Top of Dataset
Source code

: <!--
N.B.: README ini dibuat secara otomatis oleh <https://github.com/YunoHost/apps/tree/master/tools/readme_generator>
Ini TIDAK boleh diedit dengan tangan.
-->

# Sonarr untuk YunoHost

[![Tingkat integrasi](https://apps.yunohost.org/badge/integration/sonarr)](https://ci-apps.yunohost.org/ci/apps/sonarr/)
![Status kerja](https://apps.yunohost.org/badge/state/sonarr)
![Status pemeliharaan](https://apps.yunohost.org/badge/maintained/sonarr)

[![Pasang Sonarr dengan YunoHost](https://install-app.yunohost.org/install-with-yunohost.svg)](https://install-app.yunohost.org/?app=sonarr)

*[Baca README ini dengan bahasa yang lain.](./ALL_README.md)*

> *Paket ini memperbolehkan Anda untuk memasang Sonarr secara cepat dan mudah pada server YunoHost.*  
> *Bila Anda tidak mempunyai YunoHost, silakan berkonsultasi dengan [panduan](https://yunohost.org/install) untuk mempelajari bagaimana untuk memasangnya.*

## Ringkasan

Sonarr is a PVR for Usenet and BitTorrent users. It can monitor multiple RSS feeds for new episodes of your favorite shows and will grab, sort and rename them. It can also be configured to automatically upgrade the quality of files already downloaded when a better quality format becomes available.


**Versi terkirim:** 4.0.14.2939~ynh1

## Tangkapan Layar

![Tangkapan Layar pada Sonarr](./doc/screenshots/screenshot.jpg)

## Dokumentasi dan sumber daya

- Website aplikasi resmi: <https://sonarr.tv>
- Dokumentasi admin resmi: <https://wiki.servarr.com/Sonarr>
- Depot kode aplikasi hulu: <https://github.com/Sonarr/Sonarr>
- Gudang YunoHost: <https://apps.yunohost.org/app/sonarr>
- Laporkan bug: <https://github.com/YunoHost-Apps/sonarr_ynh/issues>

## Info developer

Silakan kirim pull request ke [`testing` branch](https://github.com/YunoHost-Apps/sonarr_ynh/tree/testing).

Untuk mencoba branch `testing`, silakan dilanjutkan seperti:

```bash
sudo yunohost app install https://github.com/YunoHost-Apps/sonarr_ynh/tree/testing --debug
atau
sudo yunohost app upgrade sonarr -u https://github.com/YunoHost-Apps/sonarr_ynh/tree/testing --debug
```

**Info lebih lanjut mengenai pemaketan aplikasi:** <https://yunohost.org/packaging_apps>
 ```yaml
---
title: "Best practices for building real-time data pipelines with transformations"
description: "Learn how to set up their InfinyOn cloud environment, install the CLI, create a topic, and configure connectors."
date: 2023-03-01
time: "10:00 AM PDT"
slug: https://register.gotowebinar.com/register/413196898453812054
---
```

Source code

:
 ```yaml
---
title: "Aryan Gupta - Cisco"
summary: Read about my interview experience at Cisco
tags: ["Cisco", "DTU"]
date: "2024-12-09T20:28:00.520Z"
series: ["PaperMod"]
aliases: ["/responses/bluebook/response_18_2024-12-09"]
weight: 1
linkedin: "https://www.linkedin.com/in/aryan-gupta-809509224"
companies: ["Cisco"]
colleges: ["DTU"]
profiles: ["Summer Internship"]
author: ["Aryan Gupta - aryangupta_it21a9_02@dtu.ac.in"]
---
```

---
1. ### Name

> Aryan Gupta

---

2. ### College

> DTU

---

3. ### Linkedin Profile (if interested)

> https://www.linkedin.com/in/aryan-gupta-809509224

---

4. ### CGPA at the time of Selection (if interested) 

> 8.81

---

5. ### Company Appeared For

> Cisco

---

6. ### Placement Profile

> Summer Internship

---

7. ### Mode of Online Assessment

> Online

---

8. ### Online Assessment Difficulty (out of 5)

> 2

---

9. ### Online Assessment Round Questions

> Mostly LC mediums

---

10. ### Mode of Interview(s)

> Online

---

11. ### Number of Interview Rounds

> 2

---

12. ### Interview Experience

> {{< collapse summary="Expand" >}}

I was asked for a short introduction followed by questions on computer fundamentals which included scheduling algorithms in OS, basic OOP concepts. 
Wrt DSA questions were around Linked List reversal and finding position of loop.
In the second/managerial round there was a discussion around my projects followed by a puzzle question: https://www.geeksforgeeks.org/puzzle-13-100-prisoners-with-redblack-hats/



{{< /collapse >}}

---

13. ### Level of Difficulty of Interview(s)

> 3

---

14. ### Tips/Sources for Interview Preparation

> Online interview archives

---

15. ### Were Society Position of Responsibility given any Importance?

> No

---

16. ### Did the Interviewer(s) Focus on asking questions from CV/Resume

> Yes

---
Bottom of Dataset
» Task directions
Line by line, transcribe all of the records exactly.

» Output for this exercise
Source code

: <!--
N.B.: README ini dibuat secara otomatis oleh <https://github.com/YunoHost/apps/tree/master/tools/readme_generator>
Ini TIDAK boleh diedit dengan tangan.
-->

# Sonarr untuk YunoHost

[![Tingkat integrasi](https://apps.yunohost.org/badge/integration/sonarr)](https://ci-apps.yunohost.org/ci/apps/sonarr/)
![Status kerja](https://apps.yunohost.org/badge/state/sonarr)
![Status pemeliharaan](https://apps.yunohost.org/badge/maintained/sonarr)

[![Pasang Sonarr dengan YunoHost](https://install-app.yunohost.org/install-with-yunohost.svg)](https://install-app.yunohost.org/?app=sonarr)

*[Baca README ini dengan bahasa yang lain.](./ALL_README.md)*

> *Paket ini memperbolehkan Anda untuk memasang Sonarr secara cepat dan mudah pada server YunoHost.*  
> *Bila Anda tidak mempunyai YunoHost, silakan berkonsultasi dengan [panduan](https://yunohost.org/install) untuk mempelajari bagaimana untuk memasangnya.*

## Ringkasan

Sonarr is a PVR for Usenet and BitTorrent users. It can monitor multiple RSS feeds for new episodes of your favorite shows and will grab, sort and rename them. It can also be configured to automatically upgrade the quality of files already downloaded when a better quality format becomes available.


**Versi terkirim:** 4.0.14.2939~ynh1

## Tangkapan Layar

![Tangkapan Layar pada Sonarr](./doc/screenshots/screenshot.jpg)

## Dokumentasi dan sumber daya

- Website aplikasi resmi: <https://sonarr.tv>
- Dokumentasi admin resmi: <https://wiki.servarr.com/Sonarr>
- Depot kode aplikasi hulu: <https://github.com/Sonarr/Sonarr>
- Gudang YunoHost: <https://apps.yunohost.org/app/sonarr>
- Laporkan bug: <https://github.com/YunoHost-Apps/sonarr_ynh/issues>

## Info developer

Silakan kirim pull request ke [`testing` branch](https://github.com/YunoHost-Apps/sonarr_ynh/tree/testing).

Untuk mencoba branch `testing`, silakan dilanjutkan seperti:

```bash
sudo yunohost app install https://github.com/YunoHost-Apps/sonarr_ynh/tree/testing --debug
atau
sudo yunohost app upgrade sonarr -u https://github.com/YunoHost-Apps/sonarr_ynh/tree/testing --debug
```

**Info lebih lanjut mengenai pemaketan aplikasi:** <https://yunohost.org/packaging_apps>
 ```yaml
---
title: "Best practices for building real-time data pipelines with transformations"
description: "Learn how to set up their InfinyOn cloud environment, install the CLI, create a topic, and configure connectors."
date: 2023-03-01
time: "10:00 AM PDT"
slug: https://register.gotowebinar.com/register/413196898453812054
---
```

Source code

:
 ```yaml
---
title: "Aryan Gupta - Cisco"
summary: Read about my interview experience at Cisco
tags: ["Cisco", "DTU"]
date: "2024-12-09T20:28:00.520Z"
series: ["PaperMod"]
aliases: ["/responses/bluebook/response_18_2024-12-09"]
weight: 1
linkedin: "https://www.linkedin.com/in/aryan-gupta-809509224"
companies: ["Cisco"]
colleges: ["DTU"]
profiles: ["Summer Internship"]
author: ["Aryan Gupta - aryangupta_it21a9_02@dtu.ac.in"]
---
```

---
1. ### Name

> Aryan Gupta

---

2. ### College

> DTU

---

3. ### Linkedin Profile (if interested)

> https://www.linkedin.com/in/aryan-gupta-809509224

---

4. ### CGPA at the time of Selection (if interested) 

> 8.81

---

5. ### Company Appeared For

> Cisco

---

6. ### Placement Profile

> Summer Internship

---

7. ### Mode of Online Assessment

> Online

---

8. ### Online Assessment Difficulty (out of 5)

> 2

---

9. ### Online Assessment Round Questions

> Mostly LC mediums

---

10. ### Mode of Interview(s)

> Online

---

11. ### Number of Interview Rounds

> 2

---

12. ### Interview Experience

> {{< collapse summary="Expand" >}}

I was asked for a short introduction followed by questions on computer fundamentals which included scheduling algorithms in OS, basic OOP concepts. 
Wrt DSA questions were around Linked List reversal and finding position of loop.
In the second/managerial round there was a discussion around my projects followed by a puzzle question: https://www.geeksforgeeks.org/puzzle-13-100-prisoners-with-redblack-hats/



{{< /collapse >}}

---

13. ### Level of Difficulty of Interview(s)

> 3

---

14. ### Tips/Sources for Interview Preparation

> Online interview archives

---

15. ### Were Society Position of Responsibility given any Importance?

> No

---

16. ### Did the Interviewer(s) Focus on asking questions from CV/Resume

> Yes

---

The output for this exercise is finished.